Özde değil sözde eğitimin kimseye faydasının olmadığı gibi memleketimize de yok.
Oyuncu Nurseli İdiz şeklî eğitimin sonucunu o cenahtan birisi olarak önümüze sermesi dikkat çekicidir (Evveliyatının ve nerede konuştuğunun önemi yok).
Şöyle diyor: “Ben sol görüşlü bir kadınım. Türkiye muhafazakârlaşıyor deniyor ama yok öyle bir şey. Her dakika çıplak kadın görmekten bana fenalık geldi. Sadece sosyal medyada değil, sokakta da öyle… Artık donla, sütyenle dolaşıyorlar.
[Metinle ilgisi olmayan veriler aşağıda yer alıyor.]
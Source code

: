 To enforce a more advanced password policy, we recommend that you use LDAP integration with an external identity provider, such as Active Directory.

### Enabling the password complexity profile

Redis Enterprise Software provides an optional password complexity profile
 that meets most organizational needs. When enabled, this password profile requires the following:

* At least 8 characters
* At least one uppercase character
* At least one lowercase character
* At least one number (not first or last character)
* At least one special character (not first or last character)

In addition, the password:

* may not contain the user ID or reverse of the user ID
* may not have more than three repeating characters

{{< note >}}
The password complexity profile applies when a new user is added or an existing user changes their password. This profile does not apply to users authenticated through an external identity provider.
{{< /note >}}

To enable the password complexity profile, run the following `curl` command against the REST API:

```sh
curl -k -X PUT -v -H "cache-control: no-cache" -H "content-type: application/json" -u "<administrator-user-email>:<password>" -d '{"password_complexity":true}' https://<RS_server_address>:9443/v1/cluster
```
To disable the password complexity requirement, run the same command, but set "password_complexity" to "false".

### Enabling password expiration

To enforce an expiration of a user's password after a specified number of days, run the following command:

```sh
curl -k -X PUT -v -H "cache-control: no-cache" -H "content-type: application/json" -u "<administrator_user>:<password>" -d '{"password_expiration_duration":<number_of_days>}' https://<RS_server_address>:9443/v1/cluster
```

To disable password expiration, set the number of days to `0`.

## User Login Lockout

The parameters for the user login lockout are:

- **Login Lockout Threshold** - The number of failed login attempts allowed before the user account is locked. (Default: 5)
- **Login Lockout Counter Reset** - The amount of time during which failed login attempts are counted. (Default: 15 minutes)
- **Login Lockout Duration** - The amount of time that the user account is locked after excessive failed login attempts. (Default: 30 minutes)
Görünce hayretler içinde kalıyorum… Bu arada her şey (dizi ve filmi kastediyor) çekiliyor, oynanıyor. 'Yok İran olacağız, yok Afganistan gibi olacağız' diyenler gerçekçi değil…" (Sabah Günaydın,12.06.2023).
Bu tespit, modern! eğitimin neticesi değil mi?
İllaki seküler kesimden birinin mi “faş” etmesi gerekiyor?
O zaman mı tedbirler alınacak?
D. Mehmet Doğan üstadımızın “Eğitimliler neden millete düşman” adlı makalesindeki, Türkiye'nin istikbalini bekleyen tehlikeyi daha iyi anlamamıza yardımcı olacak şu tespitlerine katılmamak mümkün değil.
Şöyle diyor Üstad: “Uzun lâfa, teorik nutuklara gerek yok: Son yirmi yılda bu en yüksek seviyeye çıktı. Çünkü hükümet, büyük bir başarıya imza attı: Türkiye’de okullaşmayı yüzde yüz seviyesine yaklaştırdı. Bununla öğünmekte haklı. Okullaşma tamam, ilköğretimde yüzde yüz…
Ya muhteva? Çocuklarımızı “ne” olarak yetiştiriyoruz. Kimin için yetiştiriyoruz? Filanın, feşmekanın askeri, o ülkenin-bu devletin adamı olması için mi?
Kendi milletine, vatanına bağlılık hissi olmayan nesiller kolaylıkla başka ülkelere gidebilir veya başka ülkelerin emellerine hizmet edebilir.
Kendimiz olmadan hiçbir şey olamayız! Bu milletin varlık zemininden beslenmeyen nesiller, günü gelir milletine ve vatanına düşman olur.
Bu hükümet işte bu eğitim-öğretim sistemini zirveye ulaştırdı. Okullaşmayı yüzde yüz seviyesine yükseltti. Öğretmen sayısını milyonun üzerine çıkardı. Bu demektir ki her seksen kişide birimiz öğretmen!
Öğretmen ne öğretiyor?
Bu başarılar sağlanırken, gerçek bir maarif reformu yapılamadı. Müfredata dahi dokunulamadı. Geçmişin hurafeleri çocuklarımıza dinmişçesine öğretiliyor. Müfredat hem milli yapımıza uydurulamadı, hem de çağdaş gelişmelere uzak kaldı.
Asıl büyük hamle insan yetiştirme hamlesidir.
Bunu idrak ettiğimiz zaman, çözüme yakınız demektir.”
İstikbalimize sahip çıkmanın yolu mektebî eğitim ile mümkündür.
Yani okullaşmamış mekteplilerin göğsünü gere gere sahada olmasıyla mümkündür.
Yoksa modernleşmiş okullaşmaya devam edip kadim medeniyet mektebimizi yok sayarsak…
Yüzde yüz okumuş cahillerden meydana gelen bir topluluk inşa etmiş oluruz.
Bu da Çinlileşen Türklerin, “Kürşad ve 40 Çerisi” efsanesine muhtaç bir zihniyete dönüşme tehlikesini beraberinde getirir.
Bu takdirde de değerli mütefekkir ve şair İsmet Özel beyin “Müslüman demek Türk demektir” ifadesindeki mukavemetin temeli sarsılmış olacaktır.
Vesselam.
Hamiş: Bütün okuyucularımın mübarek Kurban Bayramını tebrik ederim.